-- TASK INPUTS follows --

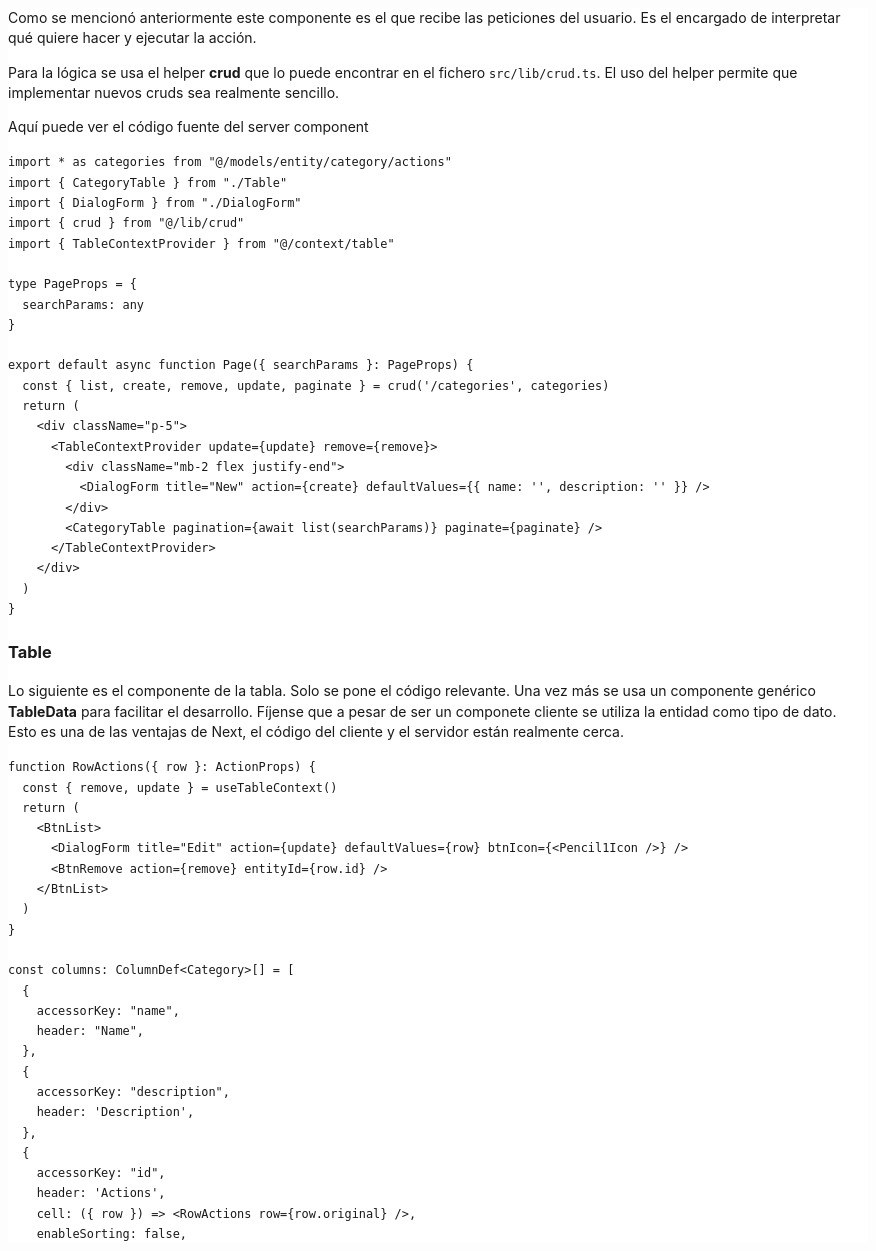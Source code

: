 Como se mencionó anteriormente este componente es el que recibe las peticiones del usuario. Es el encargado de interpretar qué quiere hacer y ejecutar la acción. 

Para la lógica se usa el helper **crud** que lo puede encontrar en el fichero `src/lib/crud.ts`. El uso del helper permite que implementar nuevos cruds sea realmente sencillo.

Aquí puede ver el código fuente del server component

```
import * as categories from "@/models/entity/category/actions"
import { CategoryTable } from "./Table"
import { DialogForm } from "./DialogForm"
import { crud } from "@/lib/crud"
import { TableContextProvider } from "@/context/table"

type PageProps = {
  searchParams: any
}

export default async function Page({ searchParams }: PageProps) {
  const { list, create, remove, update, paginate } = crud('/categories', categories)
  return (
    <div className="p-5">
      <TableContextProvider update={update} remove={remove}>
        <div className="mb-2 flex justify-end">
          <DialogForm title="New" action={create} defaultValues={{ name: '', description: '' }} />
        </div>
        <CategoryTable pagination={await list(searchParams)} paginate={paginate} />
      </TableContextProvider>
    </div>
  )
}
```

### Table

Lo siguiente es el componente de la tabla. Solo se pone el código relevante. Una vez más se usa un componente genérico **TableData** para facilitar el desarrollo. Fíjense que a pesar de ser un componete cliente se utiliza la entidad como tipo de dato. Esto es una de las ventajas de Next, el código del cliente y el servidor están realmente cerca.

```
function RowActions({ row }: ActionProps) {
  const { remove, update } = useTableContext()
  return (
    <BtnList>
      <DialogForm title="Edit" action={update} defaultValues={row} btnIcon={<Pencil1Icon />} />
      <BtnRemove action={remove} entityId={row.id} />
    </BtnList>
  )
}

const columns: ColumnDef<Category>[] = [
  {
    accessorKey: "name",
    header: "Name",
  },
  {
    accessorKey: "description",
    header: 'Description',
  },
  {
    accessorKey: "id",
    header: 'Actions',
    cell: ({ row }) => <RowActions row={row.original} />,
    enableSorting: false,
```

-- TASK INPUTS concluded --

## WHAT YOU NEED TO DO:
Reproduce the data verbatim and omit each image.

## THE ANSWER:
Source code

: Como se mencionó anteriormente este componente es el que recibe las peticiones del usuario. Es el encargado de interpretar qué quiere hacer y ejecutar la acción. 

Para la lógica se usa el helper **crud** que lo puede encontrar en el fichero `src/lib/crud.ts`. El uso del helper permite que implementar nuevos cruds sea realmente sencillo.

Aquí puede ver el código fuente del server component

```
import * as categories from "@/models/entity/category/actions"
import { CategoryTable } from "./Table"
import { DialogForm } from "./DialogForm"
import { crud } from "@/lib/crud"
import { TableContextProvider } from "@/context/table"

type PageProps = {
  searchParams: any
}

export default async function Page({ searchParams }: PageProps) {
  const { list, create, remove, update, paginate } = crud('/categories', categories)
  return (
    <div className="p-5">
      <TableContextProvider update={update} remove={remove}>
        <div className="mb-2 flex justify-end">
          <DialogForm title="New" action={create} defaultValues={{ name: '', description: '' }} />
        </div>
        <CategoryTable pagination={await list(searchParams)} paginate={paginate} />
      </TableContextProvider>
    </div>
  )
}
```

### Table

Lo siguiente es el componente de la tabla. Solo se pone el código relevante. Una vez más se usa un componente genérico **TableData** para facilitar el desarrollo. Fíjense que a pesar de ser un componete cliente se utiliza la entidad como tipo de dato. Esto es una de las ventajas de Next, el código del cliente y el servidor están realmente cerca.

```
function RowActions({ row }: ActionProps) {
  const { remove, update } = useTableContext()
  return (
    <BtnList>
      <DialogForm title="Edit" action={update} defaultValues={row} btnIcon={<Pencil1Icon />} />
      <BtnRemove action={remove} entityId={row.id} />
    </BtnList>
  )
}

const columns: ColumnDef<Category>[] = [
  {
    accessorKey: "name",
    header: "Name",
  },
  {
    accessorKey: "description",
    header: 'Description',
  },
  {
    accessorKey: "id",
    header: 'Actions',
    cell: ({ row }) => <RowActions row={row.original} />,
    enableSorting: false,
```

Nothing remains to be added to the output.